*WORK TO COMPLETE*
Whenever a line in the entries below contains the string "append", copy that line.

Entries taken from a collection:
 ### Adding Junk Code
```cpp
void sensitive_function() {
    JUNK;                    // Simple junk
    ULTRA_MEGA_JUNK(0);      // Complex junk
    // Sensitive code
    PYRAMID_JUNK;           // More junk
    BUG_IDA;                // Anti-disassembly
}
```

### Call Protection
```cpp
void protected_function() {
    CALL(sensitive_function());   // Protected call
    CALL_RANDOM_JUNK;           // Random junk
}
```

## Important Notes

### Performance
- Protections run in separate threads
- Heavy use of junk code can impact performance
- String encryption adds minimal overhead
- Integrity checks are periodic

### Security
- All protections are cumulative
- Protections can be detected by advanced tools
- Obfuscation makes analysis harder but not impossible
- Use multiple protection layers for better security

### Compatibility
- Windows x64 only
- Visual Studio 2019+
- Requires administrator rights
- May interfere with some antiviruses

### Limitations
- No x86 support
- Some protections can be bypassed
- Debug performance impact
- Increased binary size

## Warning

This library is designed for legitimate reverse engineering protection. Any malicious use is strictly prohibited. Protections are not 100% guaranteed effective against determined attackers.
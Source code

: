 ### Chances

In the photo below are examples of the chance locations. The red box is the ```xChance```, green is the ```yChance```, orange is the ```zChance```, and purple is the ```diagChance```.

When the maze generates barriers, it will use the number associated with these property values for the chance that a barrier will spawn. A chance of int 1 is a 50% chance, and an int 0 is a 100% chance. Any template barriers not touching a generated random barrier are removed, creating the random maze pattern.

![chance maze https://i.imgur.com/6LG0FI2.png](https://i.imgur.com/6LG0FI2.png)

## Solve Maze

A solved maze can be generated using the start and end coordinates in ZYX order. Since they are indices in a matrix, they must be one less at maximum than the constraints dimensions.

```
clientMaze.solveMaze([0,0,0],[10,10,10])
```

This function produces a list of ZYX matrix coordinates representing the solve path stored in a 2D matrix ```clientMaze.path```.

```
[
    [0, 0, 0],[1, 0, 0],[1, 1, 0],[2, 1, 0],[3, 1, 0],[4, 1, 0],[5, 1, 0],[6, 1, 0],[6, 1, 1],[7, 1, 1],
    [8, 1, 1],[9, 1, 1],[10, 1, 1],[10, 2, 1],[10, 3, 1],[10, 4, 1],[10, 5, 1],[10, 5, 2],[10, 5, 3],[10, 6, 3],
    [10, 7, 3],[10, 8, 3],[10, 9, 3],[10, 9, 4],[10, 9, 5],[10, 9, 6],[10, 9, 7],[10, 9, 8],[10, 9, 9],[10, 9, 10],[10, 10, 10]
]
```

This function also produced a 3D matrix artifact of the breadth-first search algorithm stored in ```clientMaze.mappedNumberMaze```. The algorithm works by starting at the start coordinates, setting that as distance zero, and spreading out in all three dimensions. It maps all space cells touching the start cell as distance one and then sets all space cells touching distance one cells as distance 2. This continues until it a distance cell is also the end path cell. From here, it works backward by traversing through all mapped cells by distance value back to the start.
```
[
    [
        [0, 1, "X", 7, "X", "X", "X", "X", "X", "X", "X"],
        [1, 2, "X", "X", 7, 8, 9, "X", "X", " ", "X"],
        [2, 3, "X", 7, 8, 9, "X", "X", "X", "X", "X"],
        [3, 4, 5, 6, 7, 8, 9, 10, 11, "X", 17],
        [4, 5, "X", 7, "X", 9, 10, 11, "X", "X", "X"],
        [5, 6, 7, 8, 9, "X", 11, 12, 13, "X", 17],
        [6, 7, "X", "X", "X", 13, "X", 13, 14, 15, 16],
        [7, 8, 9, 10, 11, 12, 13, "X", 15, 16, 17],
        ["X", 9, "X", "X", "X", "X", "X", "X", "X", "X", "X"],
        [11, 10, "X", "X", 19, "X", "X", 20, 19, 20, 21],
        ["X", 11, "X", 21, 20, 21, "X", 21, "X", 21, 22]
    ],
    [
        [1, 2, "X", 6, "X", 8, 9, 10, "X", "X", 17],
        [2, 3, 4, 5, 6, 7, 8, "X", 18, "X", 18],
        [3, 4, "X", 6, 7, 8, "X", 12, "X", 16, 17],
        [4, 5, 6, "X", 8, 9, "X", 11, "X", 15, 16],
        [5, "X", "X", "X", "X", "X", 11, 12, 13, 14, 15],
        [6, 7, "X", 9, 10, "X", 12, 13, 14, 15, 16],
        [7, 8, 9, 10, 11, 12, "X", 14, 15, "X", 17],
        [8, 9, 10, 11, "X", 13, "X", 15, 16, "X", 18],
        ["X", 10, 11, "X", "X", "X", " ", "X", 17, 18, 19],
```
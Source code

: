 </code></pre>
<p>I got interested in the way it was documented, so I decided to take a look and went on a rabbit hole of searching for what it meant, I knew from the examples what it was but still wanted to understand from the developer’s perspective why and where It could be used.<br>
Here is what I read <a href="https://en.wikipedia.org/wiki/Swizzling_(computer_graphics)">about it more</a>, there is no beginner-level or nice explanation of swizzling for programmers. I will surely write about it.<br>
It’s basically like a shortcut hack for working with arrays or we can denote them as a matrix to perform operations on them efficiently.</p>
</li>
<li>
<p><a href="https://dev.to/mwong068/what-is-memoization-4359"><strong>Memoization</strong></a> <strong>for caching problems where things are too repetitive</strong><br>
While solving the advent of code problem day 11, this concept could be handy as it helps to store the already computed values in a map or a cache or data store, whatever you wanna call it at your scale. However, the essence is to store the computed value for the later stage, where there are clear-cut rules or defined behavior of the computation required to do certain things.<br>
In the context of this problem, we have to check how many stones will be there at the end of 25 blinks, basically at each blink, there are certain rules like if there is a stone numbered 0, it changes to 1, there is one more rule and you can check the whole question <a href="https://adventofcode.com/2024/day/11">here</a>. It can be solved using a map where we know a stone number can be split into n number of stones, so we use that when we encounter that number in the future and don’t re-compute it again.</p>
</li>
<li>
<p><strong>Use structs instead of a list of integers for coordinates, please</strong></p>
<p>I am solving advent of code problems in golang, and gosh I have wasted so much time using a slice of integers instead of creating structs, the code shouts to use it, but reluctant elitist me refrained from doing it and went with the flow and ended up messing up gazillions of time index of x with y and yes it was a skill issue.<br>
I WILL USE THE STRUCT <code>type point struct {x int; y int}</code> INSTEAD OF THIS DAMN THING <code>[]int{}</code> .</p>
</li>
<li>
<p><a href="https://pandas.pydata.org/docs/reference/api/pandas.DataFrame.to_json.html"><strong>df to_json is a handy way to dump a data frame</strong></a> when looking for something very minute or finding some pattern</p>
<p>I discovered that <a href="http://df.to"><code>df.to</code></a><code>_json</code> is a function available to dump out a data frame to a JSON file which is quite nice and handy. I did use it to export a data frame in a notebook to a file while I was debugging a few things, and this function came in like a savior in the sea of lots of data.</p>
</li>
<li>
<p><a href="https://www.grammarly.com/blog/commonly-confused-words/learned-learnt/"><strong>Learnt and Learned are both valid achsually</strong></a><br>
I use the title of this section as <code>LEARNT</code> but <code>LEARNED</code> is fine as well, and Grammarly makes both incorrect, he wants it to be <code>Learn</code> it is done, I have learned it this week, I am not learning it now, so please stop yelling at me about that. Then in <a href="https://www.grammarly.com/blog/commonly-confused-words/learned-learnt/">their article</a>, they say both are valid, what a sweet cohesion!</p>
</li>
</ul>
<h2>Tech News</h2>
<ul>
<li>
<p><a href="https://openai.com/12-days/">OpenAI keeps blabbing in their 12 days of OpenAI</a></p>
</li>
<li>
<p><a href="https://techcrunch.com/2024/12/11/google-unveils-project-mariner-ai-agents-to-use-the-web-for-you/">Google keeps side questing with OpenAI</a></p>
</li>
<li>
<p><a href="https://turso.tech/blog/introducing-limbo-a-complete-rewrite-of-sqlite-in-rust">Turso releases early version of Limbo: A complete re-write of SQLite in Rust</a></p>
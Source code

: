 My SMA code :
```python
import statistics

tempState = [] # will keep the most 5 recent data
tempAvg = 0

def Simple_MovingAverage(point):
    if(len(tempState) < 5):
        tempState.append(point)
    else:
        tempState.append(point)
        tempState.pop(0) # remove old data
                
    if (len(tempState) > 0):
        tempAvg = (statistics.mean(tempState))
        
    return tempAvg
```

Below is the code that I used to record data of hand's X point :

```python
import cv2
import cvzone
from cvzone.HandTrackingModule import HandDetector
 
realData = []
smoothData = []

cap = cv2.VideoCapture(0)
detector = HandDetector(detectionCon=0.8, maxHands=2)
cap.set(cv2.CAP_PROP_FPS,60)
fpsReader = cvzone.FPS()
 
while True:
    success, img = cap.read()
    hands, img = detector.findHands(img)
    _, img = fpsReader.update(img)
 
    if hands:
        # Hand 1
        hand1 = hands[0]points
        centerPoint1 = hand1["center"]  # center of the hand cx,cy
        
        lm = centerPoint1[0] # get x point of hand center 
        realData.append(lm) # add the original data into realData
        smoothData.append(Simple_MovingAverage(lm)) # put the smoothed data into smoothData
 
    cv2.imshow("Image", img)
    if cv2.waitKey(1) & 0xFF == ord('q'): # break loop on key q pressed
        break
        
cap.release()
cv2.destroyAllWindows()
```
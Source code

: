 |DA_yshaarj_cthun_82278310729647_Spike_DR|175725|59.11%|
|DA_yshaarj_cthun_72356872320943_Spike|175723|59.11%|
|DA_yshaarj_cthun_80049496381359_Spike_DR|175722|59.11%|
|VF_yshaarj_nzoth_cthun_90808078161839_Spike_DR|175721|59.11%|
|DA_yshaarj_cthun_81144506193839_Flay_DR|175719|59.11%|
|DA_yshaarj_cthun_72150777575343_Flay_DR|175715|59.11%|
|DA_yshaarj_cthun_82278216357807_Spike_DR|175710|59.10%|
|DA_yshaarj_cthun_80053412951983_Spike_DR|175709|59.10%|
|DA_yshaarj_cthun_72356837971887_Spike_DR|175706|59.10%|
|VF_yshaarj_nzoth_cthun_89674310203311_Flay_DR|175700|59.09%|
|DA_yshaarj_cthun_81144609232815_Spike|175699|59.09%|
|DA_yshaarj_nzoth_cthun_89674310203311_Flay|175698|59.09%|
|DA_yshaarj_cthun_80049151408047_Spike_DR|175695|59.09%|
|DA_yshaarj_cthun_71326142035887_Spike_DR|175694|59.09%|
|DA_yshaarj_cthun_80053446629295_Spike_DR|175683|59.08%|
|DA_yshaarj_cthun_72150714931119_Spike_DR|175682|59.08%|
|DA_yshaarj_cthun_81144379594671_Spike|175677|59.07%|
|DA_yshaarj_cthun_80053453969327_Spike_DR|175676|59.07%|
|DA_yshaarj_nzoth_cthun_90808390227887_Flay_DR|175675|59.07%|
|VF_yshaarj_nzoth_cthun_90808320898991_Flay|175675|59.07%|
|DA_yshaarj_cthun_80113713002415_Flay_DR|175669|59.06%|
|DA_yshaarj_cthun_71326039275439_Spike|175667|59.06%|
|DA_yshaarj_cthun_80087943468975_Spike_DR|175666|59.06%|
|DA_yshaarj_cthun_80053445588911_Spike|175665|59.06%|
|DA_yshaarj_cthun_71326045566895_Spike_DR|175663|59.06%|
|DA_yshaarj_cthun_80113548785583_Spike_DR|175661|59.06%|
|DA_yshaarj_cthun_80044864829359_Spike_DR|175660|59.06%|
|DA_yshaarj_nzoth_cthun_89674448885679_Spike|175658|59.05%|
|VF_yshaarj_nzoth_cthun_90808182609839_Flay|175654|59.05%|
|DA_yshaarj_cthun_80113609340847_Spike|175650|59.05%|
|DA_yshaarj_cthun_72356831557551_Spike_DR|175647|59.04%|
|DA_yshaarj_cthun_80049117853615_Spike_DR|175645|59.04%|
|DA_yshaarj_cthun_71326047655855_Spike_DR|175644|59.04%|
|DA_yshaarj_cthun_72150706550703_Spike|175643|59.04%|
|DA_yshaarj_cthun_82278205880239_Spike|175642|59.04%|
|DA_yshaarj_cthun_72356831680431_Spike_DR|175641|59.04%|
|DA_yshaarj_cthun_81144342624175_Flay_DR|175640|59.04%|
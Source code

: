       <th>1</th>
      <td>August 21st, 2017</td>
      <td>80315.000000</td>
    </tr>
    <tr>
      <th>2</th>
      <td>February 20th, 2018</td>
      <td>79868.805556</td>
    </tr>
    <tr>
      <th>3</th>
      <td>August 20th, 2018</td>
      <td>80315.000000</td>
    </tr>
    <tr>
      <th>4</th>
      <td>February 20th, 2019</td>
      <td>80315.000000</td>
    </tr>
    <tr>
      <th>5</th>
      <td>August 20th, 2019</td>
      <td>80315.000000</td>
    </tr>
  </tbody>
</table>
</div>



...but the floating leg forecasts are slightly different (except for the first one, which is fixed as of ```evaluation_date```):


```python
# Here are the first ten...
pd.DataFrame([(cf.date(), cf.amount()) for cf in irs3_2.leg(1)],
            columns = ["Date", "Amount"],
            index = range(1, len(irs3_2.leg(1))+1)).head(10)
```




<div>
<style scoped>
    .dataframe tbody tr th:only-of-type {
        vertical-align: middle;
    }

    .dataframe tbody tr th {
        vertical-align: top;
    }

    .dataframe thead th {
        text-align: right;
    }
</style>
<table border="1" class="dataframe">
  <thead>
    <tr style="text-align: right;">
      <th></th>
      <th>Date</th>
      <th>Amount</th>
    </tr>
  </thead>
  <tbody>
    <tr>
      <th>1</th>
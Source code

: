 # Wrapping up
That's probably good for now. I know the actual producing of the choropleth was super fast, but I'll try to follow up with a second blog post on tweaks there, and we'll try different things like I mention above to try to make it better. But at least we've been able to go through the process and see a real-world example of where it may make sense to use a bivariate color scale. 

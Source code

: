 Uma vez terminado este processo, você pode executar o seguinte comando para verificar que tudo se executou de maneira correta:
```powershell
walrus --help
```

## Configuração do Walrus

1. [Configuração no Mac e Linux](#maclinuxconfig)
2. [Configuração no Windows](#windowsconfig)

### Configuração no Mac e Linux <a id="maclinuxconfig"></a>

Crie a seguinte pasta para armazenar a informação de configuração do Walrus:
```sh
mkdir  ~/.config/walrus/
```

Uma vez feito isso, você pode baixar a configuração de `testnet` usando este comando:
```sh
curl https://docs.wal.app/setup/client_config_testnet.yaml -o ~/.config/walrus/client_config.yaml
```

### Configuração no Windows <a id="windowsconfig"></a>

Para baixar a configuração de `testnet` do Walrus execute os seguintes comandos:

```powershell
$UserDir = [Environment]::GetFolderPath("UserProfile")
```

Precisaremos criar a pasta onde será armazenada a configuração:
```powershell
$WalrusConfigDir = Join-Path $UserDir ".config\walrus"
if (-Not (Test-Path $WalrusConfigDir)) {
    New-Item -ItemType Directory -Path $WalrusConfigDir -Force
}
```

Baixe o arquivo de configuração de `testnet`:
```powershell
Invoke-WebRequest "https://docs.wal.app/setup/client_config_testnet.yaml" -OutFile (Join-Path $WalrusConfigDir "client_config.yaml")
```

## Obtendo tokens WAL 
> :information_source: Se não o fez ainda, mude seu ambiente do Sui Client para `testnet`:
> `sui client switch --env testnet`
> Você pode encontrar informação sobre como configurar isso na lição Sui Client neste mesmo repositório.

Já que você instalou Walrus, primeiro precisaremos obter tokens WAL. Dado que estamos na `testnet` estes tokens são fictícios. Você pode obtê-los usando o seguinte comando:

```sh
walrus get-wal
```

*RESULT*
        tempState.append(point)
        tempState.append(point)
        realData.append(lm) # add the original data into realData
        smoothData.append(Simple_MovingAverage(lm)) # put the smoothed data into smoothData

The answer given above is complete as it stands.